Beberapa hari yang lalu ada telpon
masuk dari nomor yang tidak saya kenal. Waktu saya angkat ternyata dari HRD di
salah satu perusahaan di Salatiga. Dan ia menjelaskan bahwa perusahaannya saat
ini sedang melakukan ekspansi dengan membuka pabrik baru di Semarang. Dan untuk
pertama kalinya, hanya melihat CV saya di Jobstreet kemudian interview
dilakukan melalui telpon. Batin saya kala itu, “ini seleksi macam apa?”. Akhirnya saya mbolos kerja lagi untuk
mengikuti seleksi di sana, yaitu tes psikologi dan interview lanjutan.

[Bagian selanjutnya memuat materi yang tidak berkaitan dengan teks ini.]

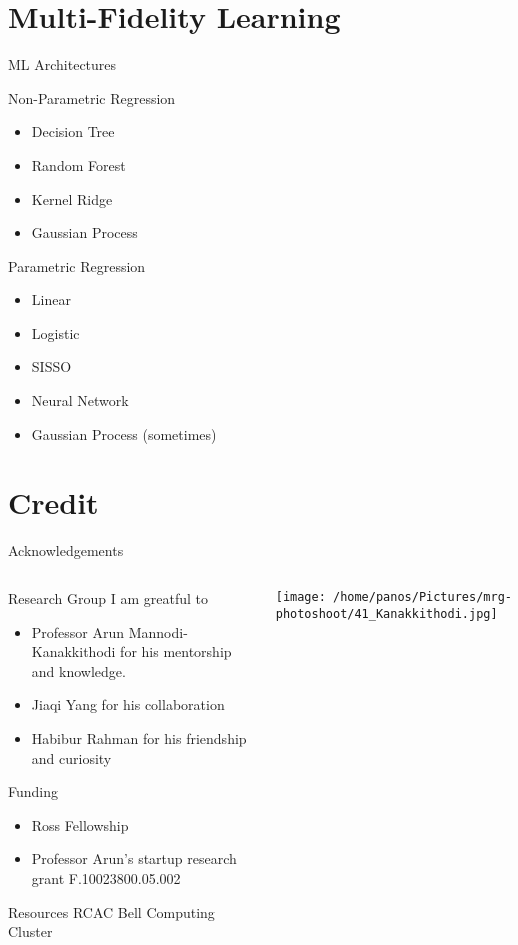 \documentclass[10pt, aspectratio=169, presentation]{beamer}
\begin{document}
\section{Multi-Fidelity Learning}
\label{sec:org95b04b4}
\begin{frame}[label={sec:org940ce11}]{ML Architectures}
\begin{block}{Non-Parametric Regression}
\begin{itemize}
\item Decision Tree
\item Random Forest
\item Kernel Ridge
\item Gaussian Process
\end{itemize}
\end{block}
\begin{block}{Parametric Regression}
\begin{itemize}
\item Linear
\item Logistic
\item SISSO
\item Neural Network
\item Gaussian Process (sometimes)
\end{itemize}
\end{block}
\end{frame}

\section{Credit}
\label{sec:org1328192}
\begin{frame}[label={sec:org4427712}]{Acknowledgements}
\begin{columns}
\begin{column}{0.6\columnwidth}
\begin{block}{Research Group}
I am greatful to
\begin{itemize}
\item Professor Arun Mannodi-Kanakkithodi for his mentorship and knowledge.
\item Jiaqi Yang for his collaboration
\item Habibur Rahman for his friendship and curiosity
\end{itemize}
\end{block}
\begin{block}{Funding}
\begin{itemize}
\item Ross Fellowship
\item Professor Arun's startup research grant F.10023800.05.002
\end{itemize}
\end{block}
\begin{block}{Resources}
RCAC Bell Computing Cluster
\end{block}
\end{column}
\begin{column}{0.4\columnwidth}
\hspace*{-1cm}
\texttt{[image: /home/panos/Pictures/mrg-photoshoot/41\_Kanakkithodi.jpg]}
\end{column}
\end{columns}
\end{frame}
\end{document}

Sesampai di sana, saya langsung
minder mengingat pesaing saya rata-rata lebih senior dari saya. Sesuai dengan feeling saya, saya mendapat email bahwa
saya gagal dalam seleksi tersebut.
Mungkin saya terlalu sombong. Dan
baru kali ini kredit kegagalan benar-benar menghampiri saya. Ketika saya
mengalami kegagalan demi kegagalan itulah, saya langsung merenungkan tentang apa
yang sedang menimpa pada diri saya sebenarnya, dan tentang apa yang seharusnya
saya lakukan.
Dalam renungan itulah saya sadar,
bahwa yang harus saya lakukan saat ini sebenarnya hanya bersyukur dengan apa
yang saya terima saat ini. Tentu bersyukur di sini dengan bekerja penuh
semangat. Karena barangkali juga, mungkin ada juga yang belum rela ketika saya
harus meninggalkan tempat kerja saya saat ini, mengingat saya belum begitu
berkontribusi apa-apa terhadap perusahaan yang telah memberikan kesempatan
kepada saya untuk berkarya.
Kegagalan demi kegagalan yang menimpa
saya akhir-akhir ini, adalah nasehat bagi saya agar saya selalu bersyukur, dan
tidak mengeluh tentunya. Apalagi mengeluh hanya karena hari ini adalah senin.